Another Where’s the Work member and unemployed Rhode Islander, Lisa Buteau added “I’m deeply concerned that some of our national leaders do not have the vision to see the importance of this program and what it means – not only to those who receive this benefit directly, but also for the economy as a whole.”

The Congressional Budget Office has reported that extending the program through 2013 could save 300,000 jobs, and the Economic Policy Institute puts the number of jobs saved or created at 400,000.

Reverend Duane Clinker, of the Open Table of Christ, closed with this: “We are reminded at this time of year to keep our hearts open to the needs of our community, and that through compassion, solidarity and faith we can carry each other through difficult times. I urge Congress to do just that and extend unemployment insurance.”

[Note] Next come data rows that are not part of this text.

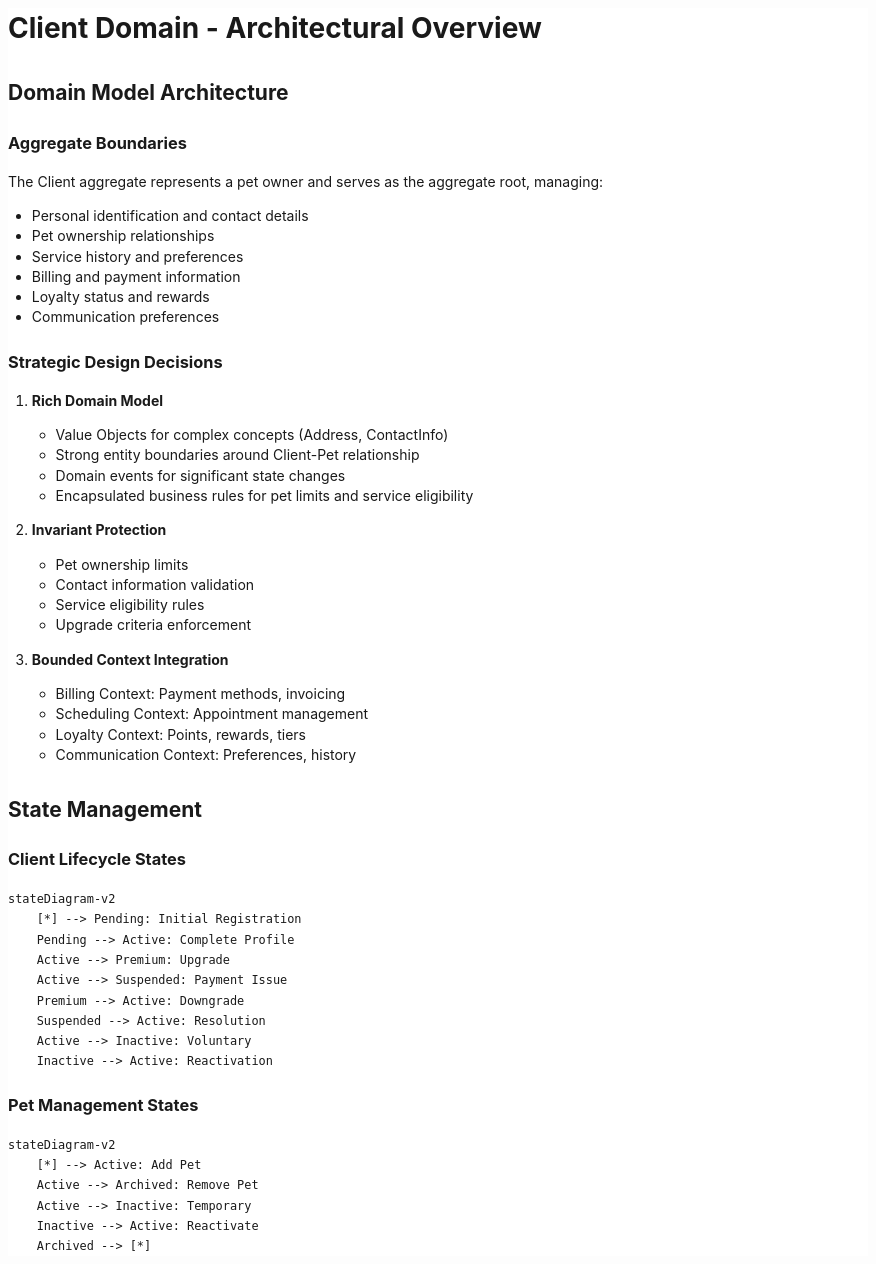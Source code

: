 # Client Domain - Architectural Overview

## Domain Model Architecture

### Aggregate Boundaries
The Client aggregate represents a pet owner and serves as the aggregate root, managing:
- Personal identification and contact details
- Pet ownership relationships
- Service history and preferences
- Billing and payment information
- Loyalty status and rewards
- Communication preferences

### Strategic Design Decisions
1. **Rich Domain Model**
   - Value Objects for complex concepts (Address, ContactInfo)
   - Strong entity boundaries around Client-Pet relationship
   - Domain events for significant state changes
   - Encapsulated business rules for pet limits and service eligibility

2. **Invariant Protection**
   - Pet ownership limits
   - Contact information validation
   - Service eligibility rules
   - Upgrade criteria enforcement

3. **Bounded Context Integration**
   - Billing Context: Payment methods, invoicing
   - Scheduling Context: Appointment management
   - Loyalty Context: Points, rewards, tiers
   - Communication Context: Preferences, history

## State Management

### Client Lifecycle States
```mermaid
stateDiagram-v2
    [*] --> Pending: Initial Registration
    Pending --> Active: Complete Profile
    Active --> Premium: Upgrade
    Active --> Suspended: Payment Issue
    Premium --> Active: Downgrade
    Suspended --> Active: Resolution
    Active --> Inactive: Voluntary
    Inactive --> Active: Reactivation
```

### Pet Management States
```mermaid
stateDiagram-v2
    [*] --> Active: Add Pet
    Active --> Archived: Remove Pet
    Active --> Inactive: Temporary
    Inactive --> Active: Reactivate
    Archived --> [*]
```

While other aspects of the “fiscal cliff” are set to slowly phase in over the coming year, EUC will expire abruptly at year’s end.  There has been speculation that Congress could adjourn without reaching a deal, but that later in January thew Congress could cut a deal that applies retroactively.  But that won’t help the unemployed workers in Rhode Island and around the country face losing their unemployment insurance next week.

Long-term unemployment continues to be severe, with the average length of unemployment still around 40 weeks.  Every member of Rhode Island’s Federal delegation is fully in support of reauthorizing federal unemployment insurance (see here and here, for example).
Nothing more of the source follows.